Tal parágrafo – em que se apela a uma solução puramente política ao conflito – é chocante por, sobretudo, comparar o Estado de Israel com o regime de exclusão racista da África do Sul de 1948-1994 ou o terrorismo praticado pelo Exército Republicano Irlandês (IRA) durante o conflito na Irlanda do Norte em 1968-1998. Mas mais chocante é supor que grupos de pressão controversos, antissemitas e esquerdistas, como o movimento BDS, podem resolver o conflito. Este movimento, que se opõe ao sionismo, defende a prática de boicote econômico, acadêmico, cultural e político a Israel. Na verdade, o movimento BDS age de forma parecida com o boicote que os nacional-socialistas fizeram aos negócios judaicos na Alemanha, na década de 1930. Além de promover em escala internacional a difamação e deslegitimação do Estado de Israel. Conforme M. Zuhdi Jasser, autor e fundador do Fórum Islâmico-Americano pela Democracia: “Temos de entender em primeiro lugar o que é o movimento BDS. É um movimento antissemita, basicamente genocida, que quer destruir Israel”.

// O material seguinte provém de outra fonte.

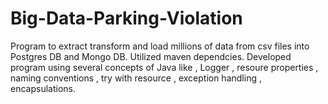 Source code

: # Big-Data-Parking-Violation
Program to extract transform and load millions of data from csv files into Postgres DB and Mongo DB.
Utilized maven dependcies.
Developed program using several concepts of Java like , Logger , resoure properties , naming conventions , try with resource , exception handling , encapsulations.
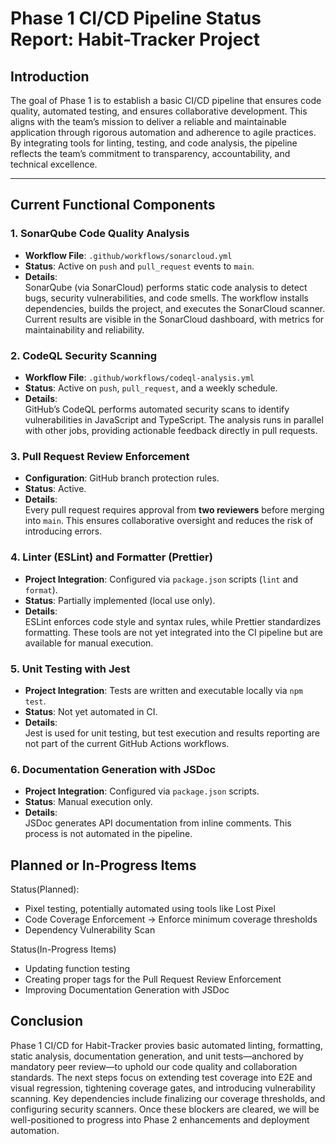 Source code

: # Phase 1 CI/CD Pipeline Status Report: Habit-Tracker Project

## Introduction
The goal of Phase 1 is to establish a basic CI/CD pipeline that ensures code quality, automated testing, and ensures collaborative development. This aligns with the team’s mission to deliver a reliable and maintainable application through rigorous automation and adherence to agile practices. By integrating tools for linting, testing, and code analysis, the pipeline reflects the team’s commitment to transparency, accountability, and technical excellence.

---

## Current Functional Components
### 1. **SonarQube Code Quality Analysis**
   - **Workflow File**: `.github/workflows/sonarcloud.yml`
   - **Status**: Active on `push` and `pull_request` events to `main`.
   - **Details**:  
     SonarQube (via SonarCloud) performs static code analysis to detect bugs, security vulnerabilities, and code smells. The workflow installs dependencies, builds the project, and executes the SonarCloud scanner. Current results are visible in the SonarCloud dashboard, with metrics for maintainability and reliability.

### 2. **CodeQL Security Scanning**
   - **Workflow File**: `.github/workflows/codeql-analysis.yml`
   - **Status**: Active on `push`, `pull_request`, and a weekly schedule.
   - **Details**:  
     GitHub’s CodeQL performs automated security scans to identify vulnerabilities in JavaScript and TypeScript. The analysis runs in parallel with other jobs, providing actionable feedback directly in pull requests.

### 3. **Pull Request Review Enforcement**
   - **Configuration**: GitHub branch protection rules.
   - **Status**: Active.
   - **Details**:  
     Every pull request requires approval from **two reviewers** before merging into `main`. This ensures collaborative oversight and reduces the risk of introducing errors.

### 4. **Linter (ESLint) and Formatter (Prettier)**
   - **Project Integration**: Configured via `package.json` scripts (`lint` and `format`).
   - **Status**: Partially implemented (local use only).  
   - **Details**:  
     ESLint enforces code style and syntax rules, while Prettier standardizes formatting. These tools are not yet integrated into the CI pipeline but are available for manual execution.

### 5. **Unit Testing with Jest**
   - **Project Integration**: Tests are written and executable locally via `npm test`.
   - **Status**: Not yet automated in CI.  
   - **Details**:  
     Jest is used for unit testing, but test execution and results reporting are not part of the current GitHub Actions workflows.

### 6. **Documentation Generation with JSDoc**
   - **Project Integration**: Configured via `package.json` scripts.
   - **Status**: Manual execution only.  
   - **Details**:  
     JSDoc generates API documentation from inline comments. This process is not automated in the pipeline.


## Planned or In-Progress Items
Status(Planned):
- Pixel testing, potentially automated using tools like Lost Pixel  
- Code Coverage Enforcement -> Enforce minimum coverage thresholds
- Dependency Vulnerability Scan

Status(In-Progress Items)
- Updating function testing 
- Creating proper tags for the Pull Request Review Enforcement
- Improving Documentation Generation with JSDoc
  

## Conclusion

Phase 1 CI/CD for Habit-Tracker provies basic automated linting, formatting, static analysis, documentation generation, and unit tests—anchored by mandatory peer review—to uphold our code quality and collaboration standards. The next steps focus on extending test coverage into E2E and visual regression, tightening coverage gates, and introducing vulnerability scanning. Key dependencies include finalizing our coverage thresholds, and configuring security scanners. Once these blockers are cleared, we will be well-positioned to progress into Phase 2 enhancements and deployment automation.

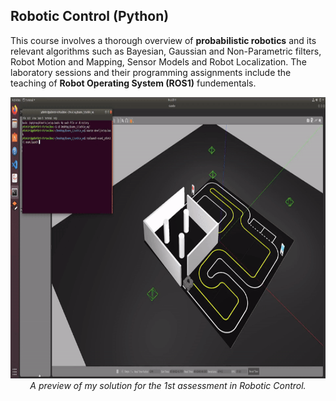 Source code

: ## Robotic Control (Python)
This course involves a thorough overview of **probabilistic robotics** and its relevant algorithms such as Bayesian, Gaussian and Non-Parametric filters, Robot Motion and Mapping, Sensor Models and Robot Localization. The laboratory sessions and their programming assignments include the teaching of **Robot Operating System (ROS1)** fundementals.

<p align="center">
  <img src="./Robotic Control/1st Examination/3. Robot motion/Expedition_2024-09-0523-11-23.gif" alt="Funny Cat" width="800" height="450">
  <br>
  <i>A preview of my solution for the 1st assessment in Robotic Control.</i>
</p>
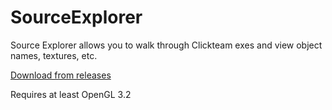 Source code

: # SourceExplorer

Source Explorer allows you to walk through Clickteam exes and view object names, textures, etc.

[Download from releases](https://github.com/LAK132/SourceExplorer/releases)

Requires at least OpenGL 3.2
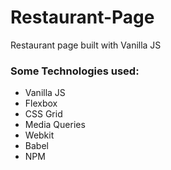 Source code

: # Restaurant-Page
Restaurant page built with Vanilla JS

### Some Technologies used:
* Vanilla JS
* Flexbox
* CSS Grid
* Media Queries
* Webkit
* Babel
* NPM
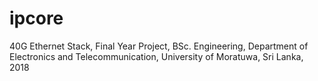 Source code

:# ipcore
40G Ethernet Stack, Final Year Project, BSc. Engineering, Department of Electronics and Telecommunication, University of Moratuwa, Sri Lanka, 2018

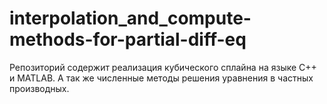 # interpolation_and_compute-methods-for-partial-diff-eq
Репозиторий содержит реализация кубического сплайна на языке C++ и MATLAB. А так же численные методы решения уравнения в частных производных.
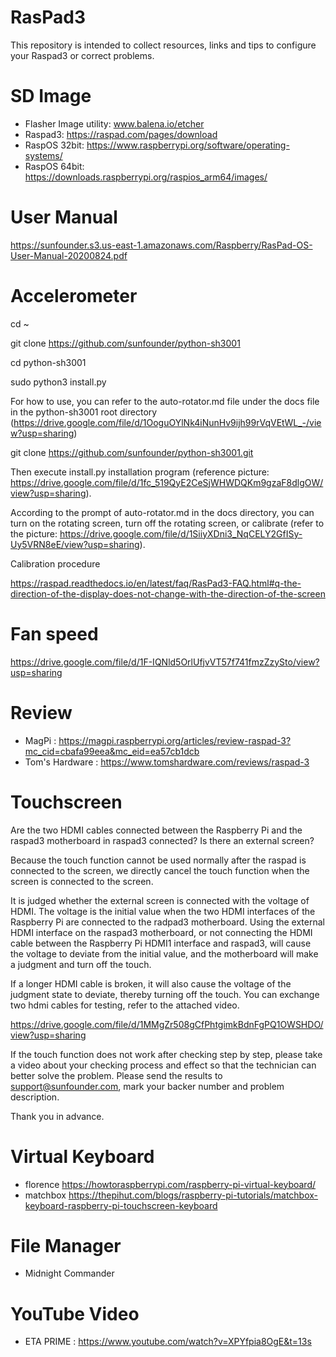 # RasPad3

This repository is intended to collect resources, links and tips to configure your Raspad3 or correct problems.

# SD Image
* Flasher Image utility: www.balena.io/etcher
* Raspad3: https://raspad.com/pages/download
* RaspOS 32bit: https://www.raspberrypi.org/software/operating-systems/
* RaspOS 64bit: https://downloads.raspberrypi.org/raspios_arm64/images/

# User Manual
https://sunfounder.s3.us-east-1.amazonaws.com/Raspberry/RasPad-OS-User-Manual-20200824.pdf


# Accelerometer

cd ~

git clone https://github.com/sunfounder/python-sh3001

cd python-sh3001

sudo python3 install.py  

For how to use, you can refer to the auto-rotator.md file under the docs file in the python-sh3001 root directory (https://drive.google.com/file/d/1OoguOYlNk4iNunHv9ijh99rVqVEtWL_-/view?usp=sharing)

git clone https://github.com/sunfounder/python-sh3001.git

Then execute install.py installation program (reference picture: https://drive.google.com/file/d/1fc_519QyE2CeSjWHWDQKm9gzaF8dlgOW/view?usp=sharing).

According to the prompt of auto-rotator.md in the docs directory, you can turn on the rotating screen, turn off the rotating screen, or calibrate (refer to the picture: https://drive.google.com/file/d/1SiiyXDni3_NqCELY2GfISy-Uy5VRN8eE/view?usp=sharing).


Calibration procedure

https://raspad.readthedocs.io/en/latest/faq/RasPad3-FAQ.html#q-the-direction-of-the-display-does-not-change-with-the-direction-of-the-screen



# Fan speed

https://drive.google.com/file/d/1F-IQNld5OrlUfjvVT57f741fmzZzySto/view?usp=sharing



# Review

* MagPi : https://magpi.raspberrypi.org/articles/review-raspad-3?mc_cid=cbafa99eea&mc_eid=ea57cb1dcb
* Tom's Hardware : https://www.tomshardware.com/reviews/raspad-3


# Touchscreen

Are the two HDMI cables connected between the Raspberry Pi and the raspad3 motherboard in raspad3 connected? Is there an external screen?

Because the touch function cannot be used normally after the raspad is connected to the screen, we directly cancel the touch function when the screen is connected to the screen.

It is judged whether the external screen is connected with the voltage of HDMI. The voltage is the initial value when the two HDMI interfaces of the Raspberry Pi are connected to the radpad3 motherboard. Using the external HDMI interface on the raspad3 motherboard, or not connecting the HDMI cable between the Raspberry Pi HDMI1 interface and raspad3, will cause the voltage to deviate from the initial value, and the motherboard will make a judgment and turn off the touch.

If a longer HDMI cable is broken, it will also cause the voltage of the judgment state to deviate, thereby turning off the touch. You can exchange two hdmi cables for testing, refer to the attached video.

https://drive.google.com/file/d/1MMgZr508gCfPhtgimkBdnFgPQ1OWSHDO/view?usp=sharing

If the touch function does not work after checking step by step, please take a video about your checking process and effect so that the technician can better solve the problem. Please send the results to support@sunfounder.com, mark your backer number and problem description.

Thank you in advance.


# Virtual Keyboard

* florence  https://howtoraspberrypi.com/raspberry-pi-virtual-keyboard/
* matchbox https://thepihut.com/blogs/raspberry-pi-tutorials/matchbox-keyboard-raspberry-pi-touchscreen-keyboard

# File Manager
* Midnight Commander 


# YouTube Video

* ETA PRIME : https://www.youtube.com/watch?v=XPYfpia8OgE&t=13s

Parece que este é o primeiro livro lançado por uma editora evangélica no Brasil que faz uma defesa da causa dos árabes palestinos. Fica o receio de que os adeptos da esquerda “progressista cristã” usem este livro para promover uma onda antissemita entre os evangélicos, afirmando a narrativa pró-Islã dos palestinos como “as verdadeiras vítimas do conflito”. Portanto, é preciso ler esta obra com cautela, pois, ao que parece, há nela nuances que revelam forte preconceito contra Israel – a única democracia verdadeira no Oriente Médio.